··· Source material ···

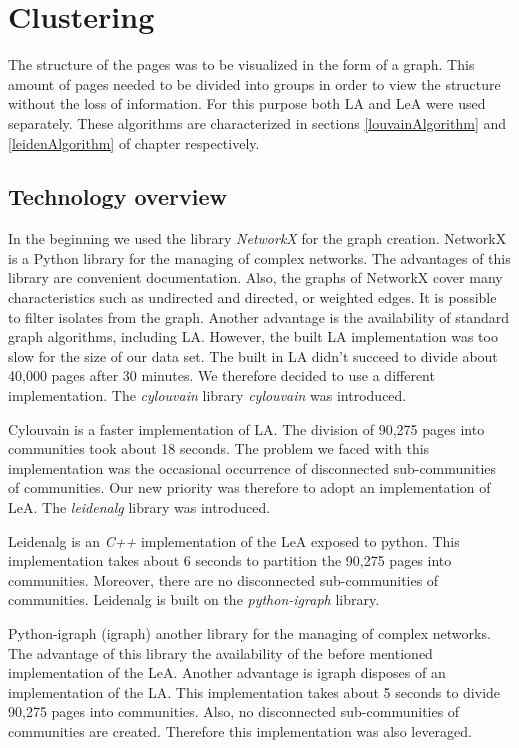 \section{Clustering}\label{ClusteringDevelopment}
The structure of the pages was to be visualized in the form of a graph. This amount of pages needed to be divided into groups in order to view the structure without the loss of information. For this purpose both LA and LeA were used separately. These algorithms are characterized in sections \ref{louvainAlgorithm} and \ref{leidenAlgorithm} of chapter respectively. 

\subsection{Technology overview} \label{ClusteringTechonologyOverview}
In the beginning we used the library \textit{NetworkX} \cite{networkX} for the graph creation. NetworkX is a Python library for the managing of complex networks. The advantages of this library are convenient documentation. Also, the graphs of NetworkX cover many characteristics such as undirected and directed, or weighted edges. It is possible to filter isolates from the graph.  Another advantage is the availability of standard graph algorithms, including LA. However, the built LA implementation was too slow for the size of our data set. The built in LA didn't succeed to divide about 40,000 pages after 30 minutes. We therefore decided to use a different implementation. The \textit{cylouvain} library \textit{cylouvain} was introduced. 

Cylouvain is a faster implementation of LA. The division of 90,275 pages into communities took about 18 seconds. The problem we faced with this implementation was the occasional occurrence of disconnected sub-communities of communities. Our new priority was therefore to adopt an implementation of LeA. The \textit{leidenalg} \cite{leidenalg} library was introduced.

Leidenalg is an \textit{C++} implementation of the LeA exposed to python. This implementation takes about 6 seconds to partition the 90,275 pages into communities. Moreover, there are no disconnected sub-communities of communities. Leidenalg is built on the \textit{python-igraph} library. 

Python-igraph (igraph) another library for the managing of complex networks. The advantage of this library the availability of the before mentioned implementation of the LeA. Another advantage is igraph disposes of an implementation of the LA. This implementation takes about 5 seconds to divide 90,275 pages into communities. Also, no disconnected sub-communities of communities are created. Therefore this implementation was also leveraged.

···

* [What you have to do]: Skip the pictures and transcribe the rest of the records exactly.

* [Answer for the task]:
 \section{Clustering}\label{ClusteringDevelopment}
The structure of the pages was to be visualized in the form of a graph. This amount of pages needed to be divided into groups in order to view the structure without the loss of information. For this purpose both LA and LeA were used separately. These algorithms are characterized in sections \ref{louvainAlgorithm} and \ref{leidenAlgorithm} of chapter respectively. 

\subsection{Technology overview} \label{ClusteringTechonologyOverview}
In the beginning we used the library \textit{NetworkX} \cite{networkX} for the graph creation. NetworkX is a Python library for the managing of complex networks. The advantages of this library are convenient documentation. Also, the graphs of NetworkX cover many characteristics such as undirected and directed, or weighted edges. It is possible to filter isolates from the graph.  Another advantage is the availability of standard graph algorithms, including LA. However, the built LA implementation was too slow for the size of our data set. The built in LA didn't succeed to divide about 40,000 pages after 30 minutes. We therefore decided to use a different implementation. The \textit{cylouvain} library \textit{cylouvain} was introduced. 

Cylouvain is a faster implementation of LA. The division of 90,275 pages into communities took about 18 seconds. The problem we faced with this implementation was the occasional occurrence of disconnected sub-communities of communities. Our new priority was therefore to adopt an implementation of LeA. The \textit{leidenalg} \cite{leidenalg} library was introduced.

Leidenalg is an \textit{C++} implementation of the LeA exposed to python. This implementation takes about 6 seconds to partition the 90,275 pages into communities. Moreover, there are no disconnected sub-communities of communities. Leidenalg is built on the \textit{python-igraph} library. 

Python-igraph (igraph) another library for the managing of complex networks. The advantage of this library the availability of the before mentioned implementation of the LeA. Another advantage is igraph disposes of an implementation of the LA. This implementation takes about 5 seconds to divide 90,275 pages into communities. Also, no disconnected sub-communities of communities are created. Therefore this implementation was also leveraged.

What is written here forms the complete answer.